There are many positive things one can say about adaptations of spy novelist John Le Carre's books, but the best may be that they aren't Jason Bourne, James Bond, and definitely not Kingsman: The Secret Service. Whether it's Tinker Tailor Soldier Spy, The Constant Gardener, or A Most Wanted Man, they always emphasize political maneuverings and international intrigue over explosions, gadgets, and gunfights. With the right story that works out perfectly fine, but with the wrong one the lack of visual sizzle or believable characters can be a drag, which is where Our Kind of Traitor unfortunately falls.


It's not that Ewan McGregor, Naomie Harris, and Stellan Skarsgard aren't good in their roles; they're perfectly fine. It's just that we don't believe any of what they're going through or the decisions they make, and that is largely due to a plot by Le Carre that doesn't really convince us that international banking is very exciting.  Perry (McGregor) is a university professor on vacation in Morocco with his lawyer wife, Gail (Harris). The trip seems to be a bust, burdened by recent tensions in their marriage, but then Perry is approached by an outgoing, boisterous man named Dima (Skarsgard), who promptly invites him out to a party. Perry agrees, and ends up at a swanky shin-dig with drugs, babes...oh, and Russian mobsters galore. Turns out Dima is the top money launderer for the Russian mob, and he's got a proposition.


Fearing he will be killed by the mob's new boss, wants Perry to deliver a memory stick full of secret account information to MI6 when he returns to London.  It's established early on that Perry, whose last name just happens to be "Makepeace", is a generally good guy who sees himself as the hero. He tries to help a girl from being raped by some Russian brutes and a swift punch in the nose for it. But he's also committed an act of unfaithfulness against his wife, and perhaps by helping Dima he will get a little bit of redemption?


It's a ridiculous leap, and yet that is what we are expected to believe as Perry, with Gail literally in tow most of the movie, makes one absurd decision after another. Quickly they are in over their heads and dragged into a messy bog of political corruption that stretches to the highest levels of government in multiple countries. Even the MI6 agent in charge (Damian Lewis, as underused as Harris) has his own agenda and is more than willing to put two commoners in the middle of a dangerous gambit.

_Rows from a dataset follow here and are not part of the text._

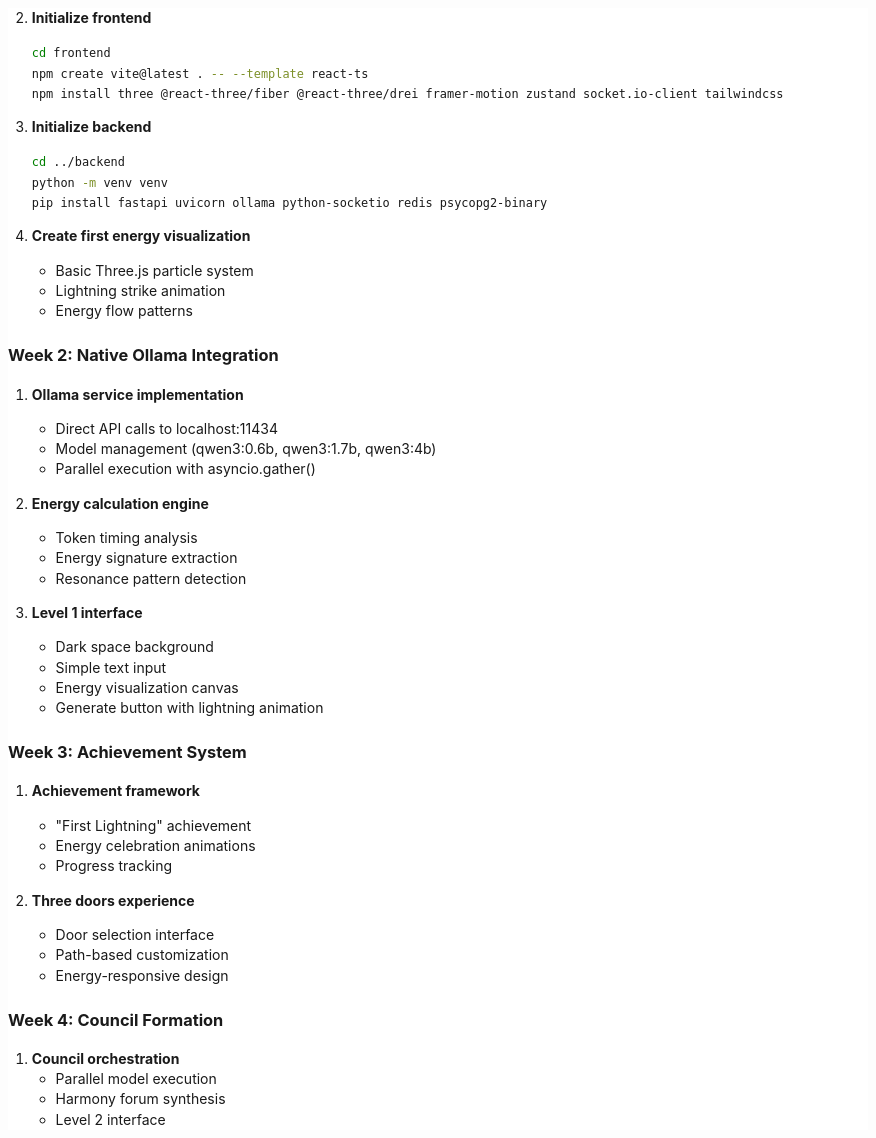 2. **Initialize frontend**
   ```bash
   cd frontend
   npm create vite@latest . -- --template react-ts
   npm install three @react-three/fiber @react-three/drei framer-motion zustand socket.io-client tailwindcss
   ```

3. **Initialize backend**
   ```bash
   cd ../backend
   python -m venv venv
   pip install fastapi uvicorn ollama python-socketio redis psycopg2-binary
   ```

4. **Create first energy visualization**
   - Basic Three.js particle system
   - Lightning strike animation
   - Energy flow patterns

### **Week 2: Native Ollama Integration**
1. **Ollama service implementation**
   - Direct API calls to localhost:11434
   - Model management (qwen3:0.6b, qwen3:1.7b, qwen3:4b)
   - Parallel execution with asyncio.gather()

2. **Energy calculation engine**
   - Token timing analysis
   - Energy signature extraction
   - Resonance pattern detection

3. **Level 1 interface**
   - Dark space background
   - Simple text input
   - Energy visualization canvas
   - Generate button with lightning animation

### **Week 3: Achievement System**
1. **Achievement framework**
   - "First Lightning" achievement
   - Energy celebration animations
   - Progress tracking

2. **Three doors experience**
   - Door selection interface
   - Path-based customization
   - Energy-responsive design

### **Week 4: Council Formation**
1. **Council orchestration**
   - Parallel model execution
   - Harmony forum synthesis
   - Level 2 interface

Directed by Susanna White (Nanny McPhee) and shot by Anthony Dod Mantle (Slumdog Millionaire), the film makes the most of its globe-hopping treks to London, the French Alps, Marrakesh, and more. White doesn't get a lot of action scenes to play around with, though, but does stage an incredibly tense, siege-like finale. Unfortunately the rest of the movie consists of bureaucrats  and mobsters talking about money exchanges. Skyfall this isn't. And to that effect it's extremely disappointing that the talents of Harris and Lewis, one a Bond staple and the latter a rumored contender for the 007 role, get so little to do in this setting. On the flip side, McGregor makes for a decently average everyman, but Perry is a bland, shapeless hero whose motivations don't compute on any understandable level. Le Carre is still a master of the genre, but Our Kind of Traitor proves even he can lose track of what true intrigue looks and feels like.